### Instructions for the task
Task for the records below: please retype exactly and only the lines from the first through the one with "This page shares my favourite things in HTML.", with every picture omitted.

### Provided material
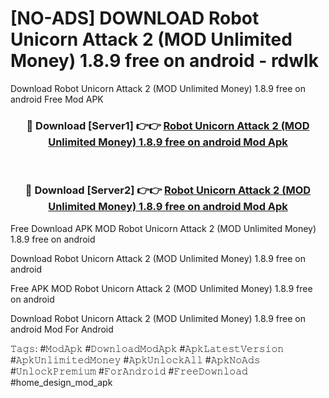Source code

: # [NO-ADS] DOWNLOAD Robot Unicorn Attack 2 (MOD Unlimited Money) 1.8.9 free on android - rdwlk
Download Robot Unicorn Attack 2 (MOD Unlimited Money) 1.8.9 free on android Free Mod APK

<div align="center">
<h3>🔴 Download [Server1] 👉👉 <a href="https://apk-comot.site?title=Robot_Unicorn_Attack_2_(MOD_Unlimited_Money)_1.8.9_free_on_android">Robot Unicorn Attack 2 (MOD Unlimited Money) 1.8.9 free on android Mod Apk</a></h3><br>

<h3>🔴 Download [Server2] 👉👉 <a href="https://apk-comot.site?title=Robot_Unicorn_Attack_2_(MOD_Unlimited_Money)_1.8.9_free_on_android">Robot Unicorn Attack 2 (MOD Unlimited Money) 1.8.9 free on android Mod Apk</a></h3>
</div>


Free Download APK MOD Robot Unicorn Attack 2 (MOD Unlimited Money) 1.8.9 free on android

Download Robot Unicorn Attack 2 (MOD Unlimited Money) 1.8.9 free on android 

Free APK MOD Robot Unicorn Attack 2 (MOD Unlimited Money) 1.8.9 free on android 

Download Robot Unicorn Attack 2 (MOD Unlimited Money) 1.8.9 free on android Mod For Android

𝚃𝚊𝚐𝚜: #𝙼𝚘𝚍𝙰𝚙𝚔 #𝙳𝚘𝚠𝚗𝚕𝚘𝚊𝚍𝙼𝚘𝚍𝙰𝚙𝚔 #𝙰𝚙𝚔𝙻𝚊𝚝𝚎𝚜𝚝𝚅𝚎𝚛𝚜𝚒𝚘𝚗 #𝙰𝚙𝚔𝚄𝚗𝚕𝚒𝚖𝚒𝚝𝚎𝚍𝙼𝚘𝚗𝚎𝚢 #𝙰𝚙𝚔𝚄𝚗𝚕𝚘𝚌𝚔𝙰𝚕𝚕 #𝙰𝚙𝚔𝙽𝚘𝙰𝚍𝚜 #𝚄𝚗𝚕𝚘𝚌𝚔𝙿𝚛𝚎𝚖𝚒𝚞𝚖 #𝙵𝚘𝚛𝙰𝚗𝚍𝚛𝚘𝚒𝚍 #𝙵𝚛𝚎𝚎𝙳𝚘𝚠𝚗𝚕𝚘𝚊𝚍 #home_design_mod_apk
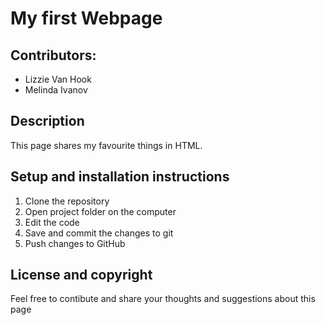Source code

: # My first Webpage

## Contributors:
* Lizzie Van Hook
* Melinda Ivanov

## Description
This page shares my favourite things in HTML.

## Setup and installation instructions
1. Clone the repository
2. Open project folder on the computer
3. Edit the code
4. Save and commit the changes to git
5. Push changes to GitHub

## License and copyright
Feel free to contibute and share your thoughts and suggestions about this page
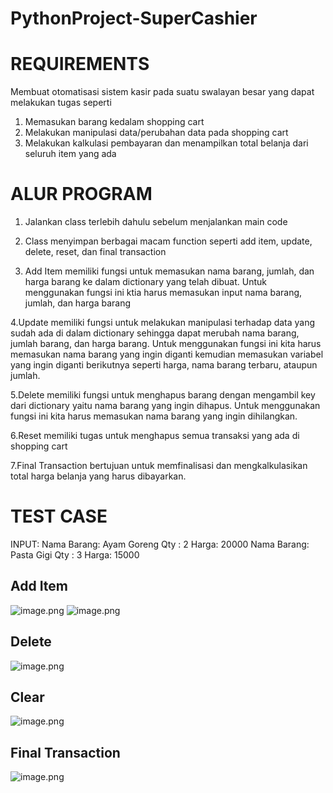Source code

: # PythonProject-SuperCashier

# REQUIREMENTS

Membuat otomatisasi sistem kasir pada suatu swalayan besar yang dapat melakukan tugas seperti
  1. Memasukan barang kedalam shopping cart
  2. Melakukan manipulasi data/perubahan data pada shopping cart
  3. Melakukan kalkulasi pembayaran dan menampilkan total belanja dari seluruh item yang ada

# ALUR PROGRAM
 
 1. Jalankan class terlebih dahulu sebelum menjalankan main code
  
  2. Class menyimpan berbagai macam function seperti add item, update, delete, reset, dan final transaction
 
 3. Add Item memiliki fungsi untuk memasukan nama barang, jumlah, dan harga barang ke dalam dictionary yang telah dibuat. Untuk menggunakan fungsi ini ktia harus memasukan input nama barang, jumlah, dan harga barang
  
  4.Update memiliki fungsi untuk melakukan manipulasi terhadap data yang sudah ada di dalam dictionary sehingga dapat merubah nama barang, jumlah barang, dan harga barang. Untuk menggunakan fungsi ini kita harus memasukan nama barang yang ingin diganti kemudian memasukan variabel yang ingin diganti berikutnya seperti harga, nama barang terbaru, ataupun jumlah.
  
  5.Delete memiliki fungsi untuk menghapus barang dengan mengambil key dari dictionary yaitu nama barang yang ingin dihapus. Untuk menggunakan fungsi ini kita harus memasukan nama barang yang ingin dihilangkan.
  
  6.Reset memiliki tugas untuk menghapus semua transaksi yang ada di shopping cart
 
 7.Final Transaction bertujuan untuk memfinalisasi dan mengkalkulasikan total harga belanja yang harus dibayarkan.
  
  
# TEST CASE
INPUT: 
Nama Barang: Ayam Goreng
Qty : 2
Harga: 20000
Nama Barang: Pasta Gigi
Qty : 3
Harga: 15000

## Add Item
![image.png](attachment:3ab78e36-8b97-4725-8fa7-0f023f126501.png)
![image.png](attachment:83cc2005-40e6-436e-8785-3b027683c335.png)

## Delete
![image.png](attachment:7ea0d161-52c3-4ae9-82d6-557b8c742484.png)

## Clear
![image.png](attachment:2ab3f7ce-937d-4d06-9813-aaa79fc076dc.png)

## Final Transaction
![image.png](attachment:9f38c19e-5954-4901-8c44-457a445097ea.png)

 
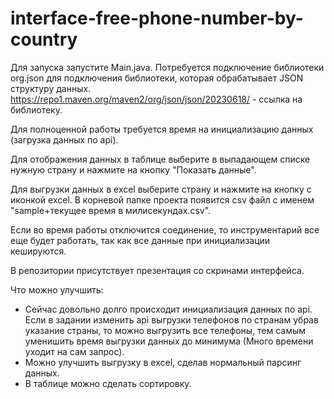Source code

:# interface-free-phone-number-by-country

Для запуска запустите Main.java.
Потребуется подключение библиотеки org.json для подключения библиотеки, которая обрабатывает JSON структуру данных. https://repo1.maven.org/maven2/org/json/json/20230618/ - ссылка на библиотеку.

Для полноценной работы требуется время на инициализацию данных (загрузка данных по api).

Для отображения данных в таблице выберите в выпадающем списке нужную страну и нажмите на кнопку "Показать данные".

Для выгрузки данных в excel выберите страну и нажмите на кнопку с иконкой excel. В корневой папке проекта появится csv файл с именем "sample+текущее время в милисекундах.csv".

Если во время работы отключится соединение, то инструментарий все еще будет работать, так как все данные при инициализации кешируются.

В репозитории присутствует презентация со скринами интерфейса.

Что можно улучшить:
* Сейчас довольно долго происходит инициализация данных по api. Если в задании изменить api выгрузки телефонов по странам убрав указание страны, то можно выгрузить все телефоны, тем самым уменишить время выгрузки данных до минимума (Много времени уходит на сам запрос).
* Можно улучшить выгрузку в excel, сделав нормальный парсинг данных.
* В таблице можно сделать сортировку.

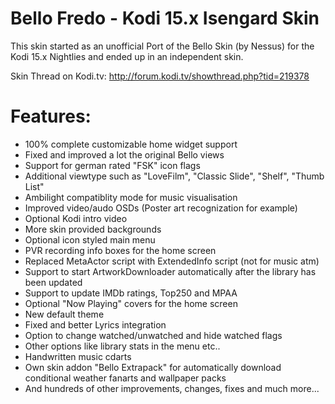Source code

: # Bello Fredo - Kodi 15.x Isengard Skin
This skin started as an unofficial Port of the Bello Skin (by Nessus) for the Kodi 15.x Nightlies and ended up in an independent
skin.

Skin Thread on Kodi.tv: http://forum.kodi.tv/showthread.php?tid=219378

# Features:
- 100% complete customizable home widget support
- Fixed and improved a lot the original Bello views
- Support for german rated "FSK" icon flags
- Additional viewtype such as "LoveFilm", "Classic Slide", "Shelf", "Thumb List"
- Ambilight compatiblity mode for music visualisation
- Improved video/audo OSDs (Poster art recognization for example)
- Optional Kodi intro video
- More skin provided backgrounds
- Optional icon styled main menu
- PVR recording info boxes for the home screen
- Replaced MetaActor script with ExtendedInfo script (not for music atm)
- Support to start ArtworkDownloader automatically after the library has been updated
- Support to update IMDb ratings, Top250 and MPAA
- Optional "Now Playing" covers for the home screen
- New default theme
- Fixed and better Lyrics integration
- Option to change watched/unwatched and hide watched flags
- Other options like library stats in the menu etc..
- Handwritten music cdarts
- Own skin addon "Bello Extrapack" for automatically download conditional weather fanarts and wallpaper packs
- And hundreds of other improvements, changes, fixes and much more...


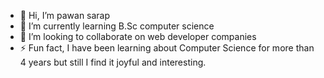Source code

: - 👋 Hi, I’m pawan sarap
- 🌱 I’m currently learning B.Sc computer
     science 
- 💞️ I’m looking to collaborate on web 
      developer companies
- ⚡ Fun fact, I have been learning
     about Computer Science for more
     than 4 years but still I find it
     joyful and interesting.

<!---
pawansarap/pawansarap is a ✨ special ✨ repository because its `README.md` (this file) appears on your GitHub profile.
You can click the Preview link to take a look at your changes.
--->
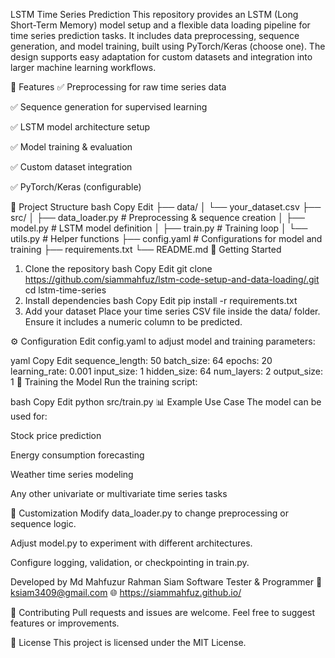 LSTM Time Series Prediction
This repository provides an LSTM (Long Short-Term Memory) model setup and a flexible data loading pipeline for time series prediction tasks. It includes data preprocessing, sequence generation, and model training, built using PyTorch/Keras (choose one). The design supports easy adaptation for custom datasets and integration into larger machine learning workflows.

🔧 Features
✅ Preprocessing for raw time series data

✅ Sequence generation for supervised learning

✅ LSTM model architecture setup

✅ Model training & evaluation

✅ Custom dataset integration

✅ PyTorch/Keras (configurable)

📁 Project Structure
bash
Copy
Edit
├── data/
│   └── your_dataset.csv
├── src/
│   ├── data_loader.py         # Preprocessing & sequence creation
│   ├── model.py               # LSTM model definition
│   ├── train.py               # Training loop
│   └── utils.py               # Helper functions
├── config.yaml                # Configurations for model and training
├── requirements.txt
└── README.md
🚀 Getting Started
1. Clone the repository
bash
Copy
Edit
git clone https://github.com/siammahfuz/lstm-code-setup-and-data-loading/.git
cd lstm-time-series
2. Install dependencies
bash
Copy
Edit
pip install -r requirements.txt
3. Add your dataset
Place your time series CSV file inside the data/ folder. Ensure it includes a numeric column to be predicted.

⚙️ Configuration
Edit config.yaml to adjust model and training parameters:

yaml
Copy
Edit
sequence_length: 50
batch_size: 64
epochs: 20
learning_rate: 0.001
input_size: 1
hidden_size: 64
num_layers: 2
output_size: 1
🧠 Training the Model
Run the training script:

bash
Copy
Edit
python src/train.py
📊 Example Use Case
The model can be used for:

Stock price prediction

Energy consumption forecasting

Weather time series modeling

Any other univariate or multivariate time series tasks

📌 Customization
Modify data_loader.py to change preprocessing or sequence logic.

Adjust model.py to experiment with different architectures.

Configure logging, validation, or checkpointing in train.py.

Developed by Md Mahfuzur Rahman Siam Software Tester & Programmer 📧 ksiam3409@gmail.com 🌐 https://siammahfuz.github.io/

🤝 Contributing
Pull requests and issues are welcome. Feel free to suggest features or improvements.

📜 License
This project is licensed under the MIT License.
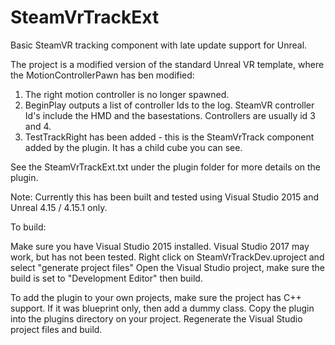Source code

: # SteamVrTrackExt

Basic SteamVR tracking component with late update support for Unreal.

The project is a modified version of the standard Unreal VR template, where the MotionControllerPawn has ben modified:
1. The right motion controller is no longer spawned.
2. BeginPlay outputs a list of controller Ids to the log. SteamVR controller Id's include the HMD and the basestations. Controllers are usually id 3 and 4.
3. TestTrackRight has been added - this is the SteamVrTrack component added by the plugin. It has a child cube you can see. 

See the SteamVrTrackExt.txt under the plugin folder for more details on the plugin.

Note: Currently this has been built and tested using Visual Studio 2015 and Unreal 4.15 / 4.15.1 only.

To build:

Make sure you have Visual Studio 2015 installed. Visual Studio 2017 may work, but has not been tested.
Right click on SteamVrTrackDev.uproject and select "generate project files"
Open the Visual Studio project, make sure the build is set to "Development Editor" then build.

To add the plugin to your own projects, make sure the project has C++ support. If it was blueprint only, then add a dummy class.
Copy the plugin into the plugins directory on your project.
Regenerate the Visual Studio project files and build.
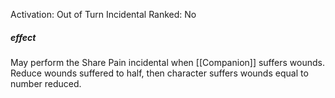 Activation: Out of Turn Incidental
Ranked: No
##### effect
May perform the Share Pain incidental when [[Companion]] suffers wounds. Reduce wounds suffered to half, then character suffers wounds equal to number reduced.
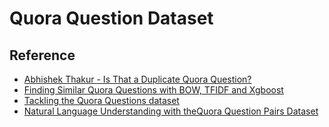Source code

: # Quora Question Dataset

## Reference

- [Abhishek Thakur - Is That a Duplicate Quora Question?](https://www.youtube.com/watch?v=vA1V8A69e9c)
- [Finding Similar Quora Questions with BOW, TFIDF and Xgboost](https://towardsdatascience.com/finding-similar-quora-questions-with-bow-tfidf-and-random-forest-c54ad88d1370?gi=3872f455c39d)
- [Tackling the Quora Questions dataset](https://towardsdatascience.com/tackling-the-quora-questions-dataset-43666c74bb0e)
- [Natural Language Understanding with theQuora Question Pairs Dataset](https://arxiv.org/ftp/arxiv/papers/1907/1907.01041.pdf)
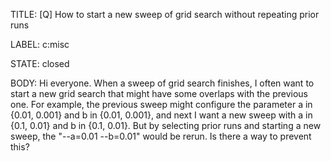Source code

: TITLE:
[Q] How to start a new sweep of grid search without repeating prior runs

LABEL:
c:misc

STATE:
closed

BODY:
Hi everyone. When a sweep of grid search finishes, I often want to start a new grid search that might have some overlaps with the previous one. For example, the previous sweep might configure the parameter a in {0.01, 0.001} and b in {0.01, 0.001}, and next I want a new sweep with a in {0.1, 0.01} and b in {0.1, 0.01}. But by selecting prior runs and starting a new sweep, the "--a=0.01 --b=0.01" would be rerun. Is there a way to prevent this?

### Solved problem
Source code

: # [NO-ADS] DOWNLOAD Robot Unicorn Attack 2 (MOD Unlimited Money) 1.8.9 free on android - rdwlk
Download Robot Unicorn Attack 2 (MOD Unlimited Money) 1.8.9 free on android Free Mod APK

<div align="center">
<h3>🔴 Download [Server1] 👉👉 <a href="https://apk-comot.site?title=Robot_Unicorn_Attack_2_(MOD_Unlimited_Money)_1.8.9_free_on_android">Robot Unicorn Attack 2 (MOD Unlimited Money) 1.8.9 free on android Mod Apk</a></h3><br>

<h3>🔴 Download [Server2] 👉👉 <a href="https://apk-comot.site?title=Robot_Unicorn_Attack_2_(MOD_Unlimited_Money)_1.8.9_free_on_android">Robot Unicorn Attack 2 (MOD Unlimited Money) 1.8.9 free on android Mod Apk</a></h3>
</div>


Free Download APK MOD Robot Unicorn Attack 2 (MOD Unlimited Money) 1.8.9 free on android

Download Robot Unicorn Attack 2 (MOD Unlimited Money) 1.8.9 free on android 

Free APK MOD Robot Unicorn Attack 2 (MOD Unlimited Money) 1.8.9 free on android 

Download Robot Unicorn Attack 2 (MOD Unlimited Money) 1.8.9 free on android Mod For Android

𝚃𝚊𝚐𝚜: #𝙼𝚘𝚍𝙰𝚙𝚔 #𝙳𝚘𝚠𝚗𝚕𝚘𝚊𝚍𝙼𝚘𝚍𝙰𝚙𝚔 #𝙰𝚙𝚔𝙻𝚊𝚝𝚎𝚜𝚝𝚅𝚎𝚛𝚜𝚒𝚘𝚗 #𝙰𝚙𝚔𝚄𝚗𝚕𝚒𝚖𝚒𝚝𝚎𝚍𝙼𝚘𝚗𝚎𝚢 #𝙰𝚙𝚔𝚄𝚗𝚕𝚘𝚌𝚔𝙰𝚕𝚕 #𝙰𝚙𝚔𝙽𝚘𝙰𝚍𝚜 #𝚄𝚗𝚕𝚘𝚌𝚔𝙿𝚛𝚎𝚖𝚒𝚞𝚖 #𝙵𝚘𝚛𝙰𝚗𝚍𝚛𝚘𝚒𝚍 #𝙵𝚛𝚎𝚎𝙳𝚘𝚠𝚗𝚕𝚘𝚊𝚍 #home_design_mod_apk
Source code

: # My first Webpage

## Contributors:
* Lizzie Van Hook
* Melinda Ivanov

## Description
This page shares my favourite things in HTML.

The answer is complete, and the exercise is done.